AIM OF THE EXERCISE → From the first entry to the last, transcribe everything exactly.

RECORDS FOR THIS TASK →
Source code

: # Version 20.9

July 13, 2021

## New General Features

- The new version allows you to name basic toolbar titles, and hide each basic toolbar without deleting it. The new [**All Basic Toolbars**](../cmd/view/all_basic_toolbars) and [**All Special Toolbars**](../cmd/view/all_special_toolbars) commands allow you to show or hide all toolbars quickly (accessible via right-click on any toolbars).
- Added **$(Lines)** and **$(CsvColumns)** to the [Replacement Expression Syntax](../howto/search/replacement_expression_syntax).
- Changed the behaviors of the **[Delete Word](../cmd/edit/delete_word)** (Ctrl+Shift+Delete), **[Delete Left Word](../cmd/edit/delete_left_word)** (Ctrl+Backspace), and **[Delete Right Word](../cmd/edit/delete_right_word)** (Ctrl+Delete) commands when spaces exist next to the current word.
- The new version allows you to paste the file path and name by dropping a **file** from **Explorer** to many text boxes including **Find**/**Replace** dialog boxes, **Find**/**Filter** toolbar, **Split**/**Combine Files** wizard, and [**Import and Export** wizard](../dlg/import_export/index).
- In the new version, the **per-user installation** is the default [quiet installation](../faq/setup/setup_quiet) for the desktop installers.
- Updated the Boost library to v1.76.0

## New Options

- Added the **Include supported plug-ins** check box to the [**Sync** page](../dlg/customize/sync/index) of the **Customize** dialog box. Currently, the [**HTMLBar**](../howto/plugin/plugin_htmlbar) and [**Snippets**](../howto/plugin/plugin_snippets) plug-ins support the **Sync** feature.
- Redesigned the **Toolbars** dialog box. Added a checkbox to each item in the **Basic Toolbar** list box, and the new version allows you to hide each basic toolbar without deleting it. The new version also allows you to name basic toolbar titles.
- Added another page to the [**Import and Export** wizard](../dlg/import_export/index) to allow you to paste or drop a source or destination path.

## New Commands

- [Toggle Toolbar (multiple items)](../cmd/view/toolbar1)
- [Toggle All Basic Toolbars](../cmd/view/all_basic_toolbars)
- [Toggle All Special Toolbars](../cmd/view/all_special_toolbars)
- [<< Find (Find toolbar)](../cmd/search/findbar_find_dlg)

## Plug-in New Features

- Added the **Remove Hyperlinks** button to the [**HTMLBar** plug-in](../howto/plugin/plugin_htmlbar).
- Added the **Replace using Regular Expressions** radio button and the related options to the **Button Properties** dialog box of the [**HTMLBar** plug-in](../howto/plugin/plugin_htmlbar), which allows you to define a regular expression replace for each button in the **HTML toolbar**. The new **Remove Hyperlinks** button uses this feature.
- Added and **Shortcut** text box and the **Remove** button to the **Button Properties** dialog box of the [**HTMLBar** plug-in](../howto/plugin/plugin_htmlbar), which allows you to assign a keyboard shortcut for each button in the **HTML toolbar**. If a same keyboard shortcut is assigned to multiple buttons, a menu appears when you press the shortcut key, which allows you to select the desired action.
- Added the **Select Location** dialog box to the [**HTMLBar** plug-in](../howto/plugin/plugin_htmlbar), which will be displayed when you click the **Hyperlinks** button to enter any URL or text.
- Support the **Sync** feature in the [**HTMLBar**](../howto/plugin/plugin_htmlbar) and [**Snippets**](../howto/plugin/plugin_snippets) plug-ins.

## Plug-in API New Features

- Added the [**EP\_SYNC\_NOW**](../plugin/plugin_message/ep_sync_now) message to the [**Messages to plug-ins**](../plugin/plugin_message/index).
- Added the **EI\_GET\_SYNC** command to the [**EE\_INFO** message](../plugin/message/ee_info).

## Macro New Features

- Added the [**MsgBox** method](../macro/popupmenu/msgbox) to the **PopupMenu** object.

OUTPUT →
Source code

: # Version 20.9

July 13, 2021

## New General Features

- The new version allows you to name basic toolbar titles, and hide each basic toolbar without deleting it. The new [**All Basic Toolbars**](../cmd/view/all_basic_toolbars) and [**All Special Toolbars**](../cmd/view/all_special_toolbars) commands allow you to show or hide all toolbars quickly (accessible via right-click on any toolbars).
- Added **$(Lines)** and **$(CsvColumns)** to the [Replacement Expression Syntax](../howto/search/replacement_expression_syntax).
- Changed the behaviors of the **[Delete Word](../cmd/edit/delete_word)** (Ctrl+Shift+Delete), **[Delete Left Word](../cmd/edit/delete_left_word)** (Ctrl+Backspace), and **[Delete Right Word](../cmd/edit/delete_right_word)** (Ctrl+Delete) commands when spaces exist next to the current word.
- The new version allows you to paste the file path and name by dropping a **file** from **Explorer** to many text boxes including **Find**/**Replace** dialog boxes, **Find**/**Filter** toolbar, **Split**/**Combine Files** wizard, and [**Import and Export** wizard](../dlg/import_export/index).
- In the new version, the **per-user installation** is the default [quiet installation](../faq/setup/setup_quiet) for the desktop installers.
- Updated the Boost library to v1.76.0

## New Options

- Added the **Include supported plug-ins** check box to the [**Sync** page](../dlg/customize/sync/index) of the **Customize** dialog box. Currently, the [**HTMLBar**](../howto/plugin/plugin_htmlbar) and [**Snippets**](../howto/plugin/plugin_snippets) plug-ins support the **Sync** feature.
- Redesigned the **Toolbars** dialog box. Added a checkbox to each item in the **Basic Toolbar** list box, and the new version allows you to hide each basic toolbar without deleting it. The new version also allows you to name basic toolbar titles.
- Added another page to the [**Import and Export** wizard](../dlg/import_export/index) to allow you to paste or drop a source or destination path.

## New Commands

- [Toggle Toolbar (multiple items)](../cmd/view/toolbar1)
- [Toggle All Basic Toolbars](../cmd/view/all_basic_toolbars)
- [Toggle All Special Toolbars](../cmd/view/all_special_toolbars)
- [<< Find (Find toolbar)](../cmd/search/findbar_find_dlg)

## Plug-in New Features

- Added the **Remove Hyperlinks** button to the [**HTMLBar** plug-in](../howto/plugin/plugin_htmlbar).
- Added the **Replace using Regular Expressions** radio button and the related options to the **Button Properties** dialog box of the [**HTMLBar** plug-in](../howto/plugin/plugin_htmlbar), which allows you to define a regular expression replace for each button in the **HTML toolbar**. The new **Remove Hyperlinks** button uses this feature.
- Added and **Shortcut** text box and the **Remove** button to the **Button Properties** dialog box of the [**HTMLBar** plug-in](../howto/plugin/plugin_htmlbar), which allows you to assign a keyboard shortcut for each button in the **HTML toolbar**. If a same keyboard shortcut is assigned to multiple buttons, a menu appears when you press the shortcut key, which allows you to select the desired action.
- Added the **Select Location** dialog box to the [**HTMLBar** plug-in](../howto/plugin/plugin_htmlbar), which will be displayed when you click the **Hyperlinks** button to enter any URL or text.
- Support the **Sync** feature in the [**HTMLBar**](../howto/plugin/plugin_htmlbar) and [**Snippets**](../howto/plugin/plugin_snippets) plug-ins.

## Plug-in API New Features

- Added the [**EP\_SYNC\_NOW**](../plugin/plugin_message/ep_sync_now) message to the [**Messages to plug-ins**](../plugin/plugin_message/index).
- Added the **EI\_GET\_SYNC** command to the [**EE\_INFO** message](../plugin/message/ee_info).

## Macro New Features

- Added the [**MsgBox** method](../macro/popupmenu/msgbox) to the **PopupMenu** object.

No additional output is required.